Exercise instructions: Look through the material below and return every line that contains "time".

Dataset extract:
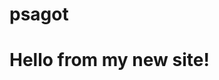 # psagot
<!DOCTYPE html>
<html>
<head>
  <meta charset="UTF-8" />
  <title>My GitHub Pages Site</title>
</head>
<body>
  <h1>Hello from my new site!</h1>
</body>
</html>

==

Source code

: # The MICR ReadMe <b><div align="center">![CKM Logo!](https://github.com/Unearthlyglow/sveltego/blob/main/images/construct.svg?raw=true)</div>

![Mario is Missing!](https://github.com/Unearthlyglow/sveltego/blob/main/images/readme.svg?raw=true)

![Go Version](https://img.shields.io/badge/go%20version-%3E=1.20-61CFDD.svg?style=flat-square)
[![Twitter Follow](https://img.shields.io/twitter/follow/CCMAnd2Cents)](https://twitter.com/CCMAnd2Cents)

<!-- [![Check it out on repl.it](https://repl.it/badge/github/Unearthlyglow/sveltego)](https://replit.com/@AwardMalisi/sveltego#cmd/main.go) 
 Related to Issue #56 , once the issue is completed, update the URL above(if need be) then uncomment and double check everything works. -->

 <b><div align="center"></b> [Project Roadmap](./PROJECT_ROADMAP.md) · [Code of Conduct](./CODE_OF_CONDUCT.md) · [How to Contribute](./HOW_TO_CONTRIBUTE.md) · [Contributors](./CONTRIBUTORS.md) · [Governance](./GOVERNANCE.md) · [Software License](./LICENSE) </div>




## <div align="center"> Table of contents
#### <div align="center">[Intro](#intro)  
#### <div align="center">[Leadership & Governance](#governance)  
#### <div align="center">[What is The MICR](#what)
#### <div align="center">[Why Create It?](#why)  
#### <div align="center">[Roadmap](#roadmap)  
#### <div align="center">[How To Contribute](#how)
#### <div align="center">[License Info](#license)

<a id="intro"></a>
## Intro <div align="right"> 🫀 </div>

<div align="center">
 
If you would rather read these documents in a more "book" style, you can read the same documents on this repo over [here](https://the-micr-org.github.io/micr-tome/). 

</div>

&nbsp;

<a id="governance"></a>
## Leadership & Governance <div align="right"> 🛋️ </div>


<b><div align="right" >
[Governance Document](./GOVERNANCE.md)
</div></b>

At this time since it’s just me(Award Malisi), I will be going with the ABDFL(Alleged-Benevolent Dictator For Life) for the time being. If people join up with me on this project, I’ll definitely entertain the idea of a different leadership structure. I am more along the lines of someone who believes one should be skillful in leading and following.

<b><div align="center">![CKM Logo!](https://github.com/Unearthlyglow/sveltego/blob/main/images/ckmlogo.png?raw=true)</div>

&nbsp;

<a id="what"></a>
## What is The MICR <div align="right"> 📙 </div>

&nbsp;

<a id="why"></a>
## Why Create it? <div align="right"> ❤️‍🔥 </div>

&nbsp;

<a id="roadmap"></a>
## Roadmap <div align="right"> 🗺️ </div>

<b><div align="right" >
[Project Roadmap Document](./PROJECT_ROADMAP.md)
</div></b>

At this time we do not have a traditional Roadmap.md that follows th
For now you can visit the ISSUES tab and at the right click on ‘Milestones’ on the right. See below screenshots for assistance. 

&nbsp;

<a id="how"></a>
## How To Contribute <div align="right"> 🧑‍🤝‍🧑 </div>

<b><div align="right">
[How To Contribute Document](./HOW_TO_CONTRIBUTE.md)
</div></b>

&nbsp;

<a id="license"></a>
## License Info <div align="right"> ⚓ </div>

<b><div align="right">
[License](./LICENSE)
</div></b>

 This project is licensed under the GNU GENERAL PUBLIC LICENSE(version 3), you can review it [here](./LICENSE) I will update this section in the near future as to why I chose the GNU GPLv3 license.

* * *

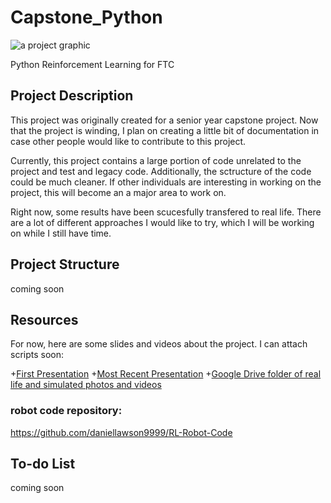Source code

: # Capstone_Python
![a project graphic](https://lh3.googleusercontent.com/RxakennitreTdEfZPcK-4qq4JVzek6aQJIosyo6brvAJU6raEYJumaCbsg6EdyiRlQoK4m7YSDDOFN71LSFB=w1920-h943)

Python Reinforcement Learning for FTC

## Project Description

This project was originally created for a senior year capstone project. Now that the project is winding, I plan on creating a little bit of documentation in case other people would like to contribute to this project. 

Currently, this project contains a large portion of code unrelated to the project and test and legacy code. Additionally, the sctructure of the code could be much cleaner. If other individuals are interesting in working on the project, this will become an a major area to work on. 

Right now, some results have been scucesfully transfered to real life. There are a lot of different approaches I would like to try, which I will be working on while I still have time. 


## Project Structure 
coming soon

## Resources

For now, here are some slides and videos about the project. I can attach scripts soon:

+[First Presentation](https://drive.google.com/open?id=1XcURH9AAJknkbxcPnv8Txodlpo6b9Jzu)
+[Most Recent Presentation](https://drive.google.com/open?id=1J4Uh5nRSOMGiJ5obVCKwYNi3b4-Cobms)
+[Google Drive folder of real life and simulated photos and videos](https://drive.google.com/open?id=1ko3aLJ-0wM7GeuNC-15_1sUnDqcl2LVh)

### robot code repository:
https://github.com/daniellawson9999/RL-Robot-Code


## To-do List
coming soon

Answer to the problem:
At this time since it’s just me(Award Malisi), I will be going with the ABDFL(Alleged-Benevolent Dictator For Life) for the time being. If people join up with me on this project, I’ll definitely entertain the idea of a different leadership structure. I am more along the lines of someone who believes one should be skillful in leading and following.
At this time we do not have a traditional Roadmap.md that follows th
Right now, some results have been scucesfully transfered to real life. There are a lot of different approaches I would like to try, which I will be working on while I still have time. 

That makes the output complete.